:: Entries shown ::
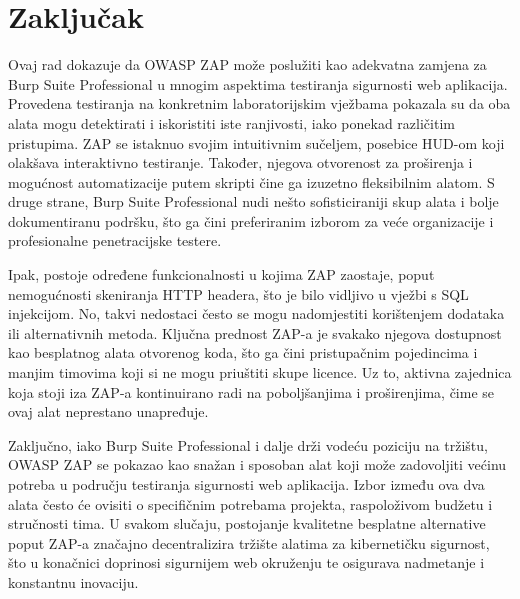 \chapter{Zaključak}
Ovaj rad dokazuje da OWASP ZAP može poslužiti kao adekvatna zamjena za Burp Suite Professional u mnogim aspektima 
testiranja sigurnosti web aplikacija. Provedena testiranja na konkretnim laboratorijskim vježbama pokazala su da oba alata mogu 
detektirati i iskoristiti iste ranjivosti, iako ponekad različitim pristupima.
ZAP se istaknuo svojim intuitivnim sučeljem, posebice HUD-om koji olakšava interaktivno testiranje. 
Također, njegova otvorenost za proširenja i mogućnost automatizacije putem skripti čine ga izuzetno fleksibilnim alatom. 
S druge strane, Burp Suite Professional nudi nešto sofisticiraniji skup alata i bolje dokumentiranu podršku, što ga čini preferiranim 
izborom za veće organizacije i profesionalne penetracijske testere.

Ipak, postoje određene funkcionalnosti u kojima ZAP zaostaje, poput nemogućnosti skeniranja HTTP headera, što je bilo vidljivo u vježbi 
s SQL injekcijom. No, takvi nedostaci često se mogu nadomjestiti korištenjem dodataka ili alternativnih metoda.
Ključna prednost ZAP-a je svakako njegova dostupnost kao besplatnog alata otvorenog koda, što ga čini pristupačnim pojedincima i manjim 
timovima koji si ne mogu priuštiti skupe licence. Uz to, aktivna zajednica koja stoji iza ZAP-a kontinuirano radi na poboljšanjima i  
proširenjima, čime se ovaj alat neprestano unapređuje.

Zaključno, iako Burp Suite Professional i dalje drži vodeću poziciju na tržištu, OWASP ZAP se pokazao kao snažan i sposoban alat koji 
može zadovoljiti većinu potreba u području testiranja sigurnosti web aplikacija. Izbor između ova dva alata često će ovisiti o 
specifičnim potrebama projekta, raspoloživom budžetu i stručnosti tima. U svakom slučaju, postojanje kvalitetne besplatne alternative 
poput ZAP-a značajno decentralizira tržište alatima za kibernetičku sigurnost, što u konačnici doprinosi sigurnijem web okruženju te 
osigurava nadmetanje i konstantnu inovaciju.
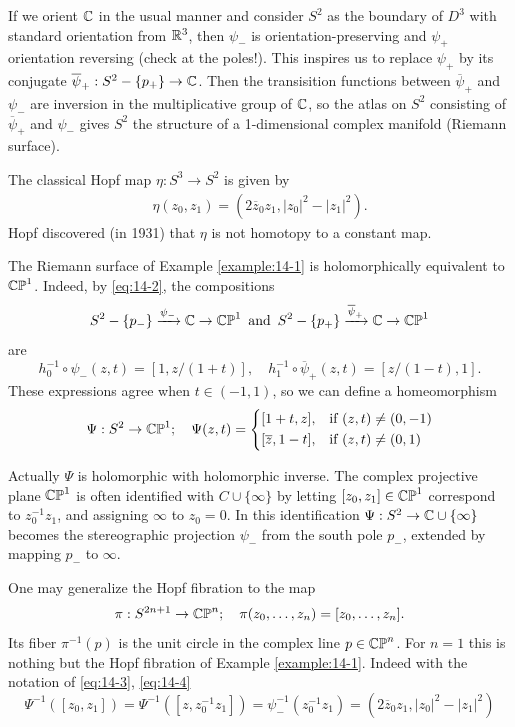 If we orient $\CC$ in the usual manner and consider $S^2$ as the boundary of $D^3$ with
standard orientation from $\RR^3$, then $\psi_{-}$ is orientation-preserving and $\psi_{+}$ 
orientation reversing (check at the poles!). This inspires us to replace $\psi_{+}$ by its conjugate
$\overline{\psi}_{+}:S^2-\{p_+\}\to\CC$. Then the transisition functions between $\overline\psi_{+}$ and $\psi_{-}$ are
inversion in the multiplicative group of $\CC$, so the atlas on $S^2$ consisting of $\overline\psi_{+}$
and $\psi_{-}$ gives $S^2$ the structure of a 1-dimensional complex manifold (Riemann surface).

The classical Hopf map $\eta:S^3\to S^2$ is given by 
\begin{align}\label{eq:14-3}
  \eta(z_0, z_1) = (2\overline{z}_0z_1, |z_0|^2 - |z_1|^2).
\end{align}
Hopf discovered (in 1931) that $\eta$ is not homotopy to a constant map.

The Riemann surface of Example \ref{example:14-1} is holomorphically equivalent to $\B{CP}^1$.
Indeed, by \eqref{eq:14-2}, the compositions
\[
  S^2-\{p_{-}\}\xra[\psi_{-}] \CC \to \B{CP}^1 \enspace\text{and}\enspace
  S^2-\{p_{+}\}\xra[\overline{\psi}_{+}]\CC \to \B{CP}^1
\]
are
\[
  h_0^{-1}\circ\psi_{-}(z, t) = [1, z/(1+t)], \quad
  h_1^{-1}\circ\overline{\psi}_{+}(z, t) = [z/(1-t), 1].
\] 
These expressions agree when $t\in (-1,1)$, so we can define a homeomorphism
\begin{align}\label{eq:14-4}
  \Psi:S^2\to\B{CP}^1;\quad 
  \Psi(z, t) = \left\{\begin{aligned}
    & [1+t, z], && \text{if } (z, t)\neq (0, -1)\\
    & [\overline{z}, 1-t], && \text{if } (z, t)\neq (0, 1)
  \end{aligned}\right.
\end{align}

Actually $\Psi$ is holomorphic with holomorphic inverse. The complex projective
plane $\B{CP}^1$ is often identified with $C\cup\{\infty\}$ by letting $[z_0, z_1]\in \B{CP}^1$ correspond
to $z_0^{-1}z_1$, and assigning $\infty$ to $z_0=0$. In this identification $\Psi:S^2\to\CC\cup \{\infty\}$
becomes the stereographic projection $\psi_{-}$ from the south pole $p_{-}$, extended by
mapping $p_{-}$ to $\infty$.

One may generalize the Hopf fibration to the map 
\begin{align}\label{eq:14-5}
  \pi:S^{2n+1}\to\B{CP}^n;\quad 
  \pi(z_0, \ldots, z_n) = [z_0, \ldots, z_n].
\end{align}
Its fiber $\pi^{-1}(p)$ is the unit circle in the complex line $p\in\B{CP}^n$. For $n=1$ this 
is nothing but the Hopf fibration of Example \ref{example:14-1}. Indeed with the notation of \eqref{eq:14-3},
\eqref{eq:14-4}
\[
  \Psi^{-1}([z_0, z_1]) =\Psi^{-1}([z, z_0^{-1}z_1])
  = \psi_{-}^{-1}(z_0^{-1}z_1)
  = (2\overline{z}_0z_1, |z_0|^2 - |z_1|^2)
\]

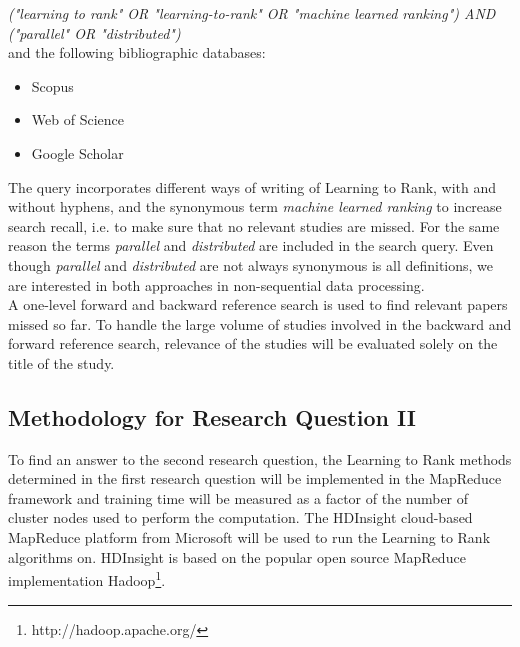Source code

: \emph{("learning to rank" \emph{OR} "learning-to-rank" \emph{OR} "machine learned ranking") \emph{AND} ("parallel" \emph{OR} "distributed")}\\

and the following bibliographic databases:
\begin{itemize}
\item Scopus
\item Web of Science
\item Google Scholar
\end{itemize}

The query incorporates different ways of writing of Learning to Rank, with and without hyphens, and the synonymous term \emph{machine learned ranking} to increase search recall, i.e. to make sure that no relevant studies are missed. For the same reason the terms \emph{parallel} and \emph{distributed} are included in the search query. Even though \emph{parallel} and \emph{distributed} are not always synonymous is all definitions, we are interested in both approaches in non-sequential data processing.\\

A one-level forward and backward reference search is used to find relevant papers missed so far. To handle the large volume of studies involved in the backward and forward reference search, relevance of the studies will be evaluated solely on the title of the study.\\

\subsection{Methodology for Research Question II}
\label{ssec:rq2_methodology}
To find an answer to the second research question, the Learning to Rank methods determined in the first research question will be implemented in the MapReduce framework and training time will be measured as a factor of the number of cluster nodes used to perform the computation. The HDInsight cloud-based MapReduce platform from Microsoft will be used to run the Learning to Rank algorithms on. HDInsight is based on the popular open source MapReduce implementation Hadoop\footnote{http://hadoop.apache.org/}.\\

:: Your objective ::
Exactly as written, reproduce the lines from the beginning of the material through the line with "Zaključno, iako Burp", and skip any picture.

:: Task response ::
 \chapter{Zaključak}
Ovaj rad dokazuje da OWASP ZAP može poslužiti kao adekvatna zamjena za Burp Suite Professional u mnogim aspektima 
testiranja sigurnosti web aplikacija. Provedena testiranja na konkretnim laboratorijskim vježbama pokazala su da oba alata mogu 
detektirati i iskoristiti iste ranjivosti, iako ponekad različitim pristupima.
ZAP se istaknuo svojim intuitivnim sučeljem, posebice HUD-om koji olakšava interaktivno testiranje. 
Također, njegova otvorenost za proširenja i mogućnost automatizacije putem skripti čine ga izuzetno fleksibilnim alatom. 
S druge strane, Burp Suite Professional nudi nešto sofisticiraniji skup alata i bolje dokumentiranu podršku, što ga čini preferiranim 
izborom za veće organizacije i profesionalne penetracijske testere.

Ipak, postoje određene funkcionalnosti u kojima ZAP zaostaje, poput nemogućnosti skeniranja HTTP headera, što je bilo vidljivo u vježbi 
s SQL injekcijom. No, takvi nedostaci često se mogu nadomjestiti korištenjem dodataka ili alternativnih metoda.
Ključna prednost ZAP-a je svakako njegova dostupnost kao besplatnog alata otvorenog koda, što ga čini pristupačnim pojedincima i manjim 
timovima koji si ne mogu priuštiti skupe licence. Uz to, aktivna zajednica koja stoji iza ZAP-a kontinuirano radi na poboljšanjima i  
proširenjima, čime se ovaj alat neprestano unapređuje.

Zaključno, iako Burp Suite Professional i dalje drži vodeću poziciju na tržištu, OWASP ZAP se pokazao kao snažan i sposoban alat koji 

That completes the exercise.